Fitting large chains into physical memory => remove coda chain slot in BayesianOutput

Here's an example memory breakdown showing a minimal DEzs MCMC configuration where the chains are of length 100k showing the mcmcOut object is using 1.2GB of memory:

mcmcOut = runMCMC(bayesianSetup = mcmcSetup, # 57 parameters
                  sampler = "DEzs",
                  settings = list(iterations = 300 * 1000, nrChains = 3))
# mcmcOut[[i]]$sampler, settings, setup, and X are small
tibble(totalMB = object.size(mcmcOut)[1] / 1E6, # 3 populations with 3 chains each
       populationMB = object.size(mcmcOut[[1]])[1] / 1E6, # mostly chain, codaChain, and Z
       chainMB = object.size(mcmcOut[[1]]$chain[[1]])[1] / 1E6, # 9 of these
       codaChainMB = object.size(mcmcOut[[1]]$codaChain[[1]])[1] / 1E6, # 9 of these
       zMB = object.size(mcmcOut[[1]]$Z)[1] / 1E6) # 3 of these
# A tibble: 1 x 5
  totalMB populationMB chainMB codaChainMB   zMB
    <dbl>        <dbl>   <dbl>       <dbl> <dbl>
1   1213.         404.    45.6        45.6  130.

For the range of nrChains recommended with DEzs this implies memory requirements of 12-20 GB for each 1M iterations in the chains, consistent with memory use I'm measuring on other DEzs runs having chains up to length 2M. That suggests 300-500 GB for unthinned r3PG calibrations reaching chain lengths of 25M iterations.

Putting aside the use of sensitivity analysis to reduce the number of parameters, I think this raises three considerations within the BayesianTools package:

chain is subject to thinning but contains all iterations by default.
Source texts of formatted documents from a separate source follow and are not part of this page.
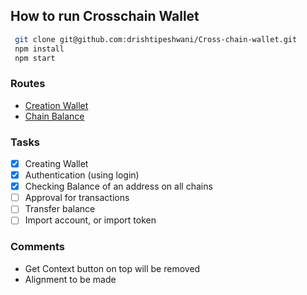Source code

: ## How to run Crosschain Wallet

```sh
 git clone git@github.com:drishtipeshwani/Cross-chain-wallet.git
 npm install
 npm start
```
### Routes
- [Creation Wallet](http://localhost:3000/)
- [Chain Balance](http://localhost:3000/dashboard)

### Tasks
- [x] Creating Wallet
- [x] Authentication (using login)
- [x] Checking Balance of an address on all chains 
- [ ] Approval for transactions
- [ ] Transfer balance
- [ ] Import account, or import token

### Comments
- Get Context button on top will be removed
- Alignment to be made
At 25M iterations in this 57 parameter example, each unthinned chain instance would approach 12 GB. With 9-12 instances that's 110-150 GB. From code review, it looks to me like a possible workaround for DEzs callers which don't require blocking is to run a modified version of mcmcDEzs.R with the code around pChain removed. I haven't checked other samplers, though.
runMCMC() is hard coded to populate codaChain for DE and DEzs. Workaround is presumably to copy the function definition from mcmcRun.R in the package source and delete the codaChain = coda::mcmc(out$Draws) bit.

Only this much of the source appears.